The brothers named in the Boston marathon bombing did no favors to supporters of immigration policy reform in this country. But immigration reform seems to be moving forward anyway. A big new bipartisan push is on to create the long controversial “path to citizenship” for the 11 million-plus undocumented residents in this country.
There were tears and anger at a Senate committee meeting on the push yesterday. Debate on the economic impact and border security. But also some unusual agreement that it is time.
This hour, On Point: the big new push on American immigration reform.
- Tom Ashbrook
Doug Massey, professor of sociology and public affairs at Princeton's Woodrow Wilson School, and director of Princeton's Office of Population Research. Co-author of "Brokered Boundaries: Creating Immigrant Identity in Anti-Immigrant Times."
Roy Beck, executive director of NumbersUSA, which calls for strict limitations on the immigrant population in the country.
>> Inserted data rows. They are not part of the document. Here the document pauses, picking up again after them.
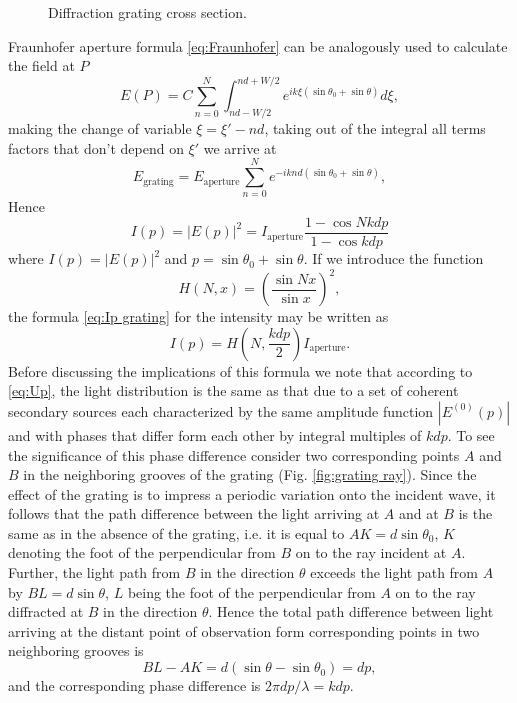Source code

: \documentclass[12pt,twoside,english]{book}
\renewcommand{\~}{\perispomeni}%
\numberwithin{equation}{section}
\numberwithin{figure}{section}
\begin{document}
\begin{figure}[h]
\center{}
\caption{Diffraction grating cross section.}
\label{fig:grating ex}
\end{figure}
Fraunhofer aperture formula \ref{eq:Fraunhofer} can be analogously used to calculate the field at $P$
\begin{equation}
E\left(P\right)=C\sum_{n=0}^{N}\int_{nd-W/2}^{nd+W/2}e^{ik\xi\left(\sin\theta_{0}+\sin\theta\right)}d\xi,
\end{equation}
making the change of variable $\xi=\xi'-nd$, taking out of the integral all terms factors that don't depend on $\xi'$ we arrive at
\begin{equation}
E_{\text{grating}}=E_{\text{aperture}}\sum_{n=0}^{N}e^{-iknd\left(\sin\theta_{0}+\sin\theta\right)},
\label{eq:Up}
\end{equation}
Hence 
\begin{equation}
I\left(p\right)=\left|E\left(p\right)\right|^{2}=I_{\text{aperture}}\frac{1-\cos Nkdp}{1-\cos kdp}
\label{eq:Ip grating}
\end{equation}
where $I\left(p\right)=\left|E\left(p\right)\right|^{2}$ and $p=\sin\theta_{0}+\sin\theta$. If we introduce the function
\begin{equation}
H\left(N,x\right)=\left(\frac{\sin Nx}{\sin x}\right)^{2},
\end{equation}
the formula \ref{eq:Ip grating} for the intensity may be written as
\begin{equation}
I\left(p\right)=H\left(N,\frac{kdp}{2}\right)I_{\text{aperture}}.
\label{eq:intensity grating}
\end{equation}
Before discussing the implications of this formula we note that according to \ref{eq:Up}, the light distribution is the same as that due to a set of coherent secondary sources each characterized by the same amplitude function $\left|E^{\left(0\right)}\left(p\right)\right|$ and with phases that differ form each other by integral multiples of $kdp$. To see the significance of this phase difference consider two corresponding points $A$ and $B$ in the neighboring grooves of the grating (Fig. \ref{fig:grating ray}). Since the effect of the grating is to impress a periodic variation onto the incident wave, it follows that the path difference between the light arriving at $A$ and at $B$ is the same as in the absence of the grating, i.e. it is equal to $AK=d\sin\theta_{0}$, $K$ denoting the foot of the perpendicular from $B$ on to the ray incident at $A$. Further, the light path from $B$ in the direction $\theta$ exceeds the light path from $A$ by $BL=d\sin\theta$, $L$ being the foot of the perpendicular from $A$ on to the ray diffracted at $B$ in the direction $\theta.$ Hence the total path difference between light arriving at the distant point of observation form corresponding points in two neighboring grooves is
\begin{equation}
BL-AK=d\left(\sin\theta-\sin\theta_{0}\right)=dp,
\label{eq:path difference}
\end{equation}
 and the corresponding phase difference is $2\pi dp/\lambda=kdp$.
\end{document}
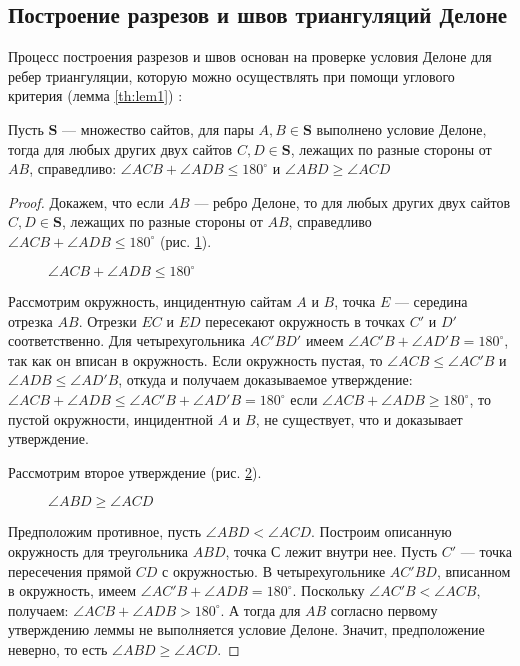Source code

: \documentclass[12pt]{article}
\begin{document}
\subsection{Построение разрезов и швов триангуляций Делоне}
Процесс построения разрезов и швов основан на проверке условия Делоне для ребер триангуляции,
которую можно осуществлять при помощи углового критерия (лемма \ref{th:lem1}) :

\begin{lemma}
\label{th:lem1}
Пусть $\textbf{S}$ --- множество сайтов, для пары $A, B \in \textbf{S}$ выполнено условие Делоне, тогда
для любых других двух сайтов $C, D \in \textbf{S}$, лежащих по разные стороны от $AB$, справедливо:
$\angle ACB + \angle ADB \le 180^\circ$ и $\angle ABD \ge \angle ACD$
\end{lemma}

\begin{proof}
Докажем, что если $AB$ --- ребро Делоне, то для любых других двух сайтов $C, D \in \textbf{S}$, лежащих по разные стороны от $AB$, справедливо
$\angle ACB + \angle ADB \le 180^\circ$ (рис. \ref{pic:l11}).

\begin{figure}[htb!]
	\caption{$\angle ACB + \angle ADB \le 180^\circ$}
	\label{pic:l11}
\end{figure}

Рассмотрим окружность, инцидентную сайтам $A$ и $B$, точка $E$ --- середина отрезка $AB$.
Отрезки $EC$ и $ED$ пересекают окружность в точках $C'$ и $D'$ соответственно.
Для четырехугольника $AC'BD'$ имеем $\angle AC'B + \angle AD'B = 180^\circ$, так как он вписан в окружность.
Если окружность пустая, то $\angle ACB \le \angle AC'B$ и $\angle ADB \le \angle AD'B$, откуда и получаем доказываемое утверждение:
$\angle ACB + \angle ADB \le \angle AC'B + \angle AD'B = 180^\circ$
если $\angle ACB + \angle ADB \ge 180^\circ$, то пустой окружности, инцидентной $A$ и $B$, не существует, что и доказывает утверждение.

Рассмотрим второе утверждение (рис. \ref{pic:l12}).

\begin{figure}[htb!]
	\caption{$\angle ABD \ge \angle ACD$}
	\label{pic:l12}
\end{figure}

Предположим противное, пусть $\angle ABD < \angle ACD$.
Построим описанную окружность для треугольника $ABD$, точка $С$ лежит внутри нее.
Пусть $C'$ --- точка пересечения прямой $CD$ с окружностью. В четырехугольнике $AC'BD$, вписанном в окружность,
имеем $\angle AC'B + \angle ADB = 180^\circ$.
Поскольку $\angle AC'B < \angle ACB$, получаем: $\angle ACB + \angle ADB > 180^\circ$.
А тогда для $AB$ согласно первому утверждению леммы не выполняется условие Делоне.
Значит, предположение неверно, то есть $\angle ABD \ge \angle ACD$.
\end{proof}
\end{document}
Author of "The Case Against Immigration: The Moral, Economic, Social, and Environmental Reasons for Reducing U.S. Immigration Back to Traditional Levels." (@roybeck_nusa)
Daniel Gonzalez, covers immigration for the Arizona Republic.
From Tom's Reading List
The Los Angeles Times "A Republican senator shouted in protest Monday as a top Democrat complained at a Senate hearing that opponents of immigration reform were improperly using the Boston bombing as a reason to delay changes to immigration law."
Roll Call "Two immigration trains have left the station in the House, but no one knows which one Speaker John A. Boehnerwants to eventually arrive on the floor. A secretive bipartisan working group — akin to the Senate-side 'gang of eight' — is trying to finalize its 'comprehensive' proposal. But House Judiciary Chairman Robert W. Goodlatte is flexing his muscles by launching a piecemeal-type legislative push, causing tension between the two factions and questions about who will take the lead."
The Washington Post "The Senate’s leading supporters of overhauling the nation’s immigration system sought Sunday to blunt a conservative effort to slow the pace of debate over their bill, saying the Boston Marathon bombings are a reason to move quickly to make changes. 'What happened in Boston and international terrorism I think should urge us to act quicker, not slower,' said Sen. Lindsey O. Graham (R-S.C.), a member of a bipartisan group of eight senators who last week introduced a bill that would rewrite U.S. immigation laws, including for the estimated 11 million illegal immigrants."
This program aired on April 23, 2013.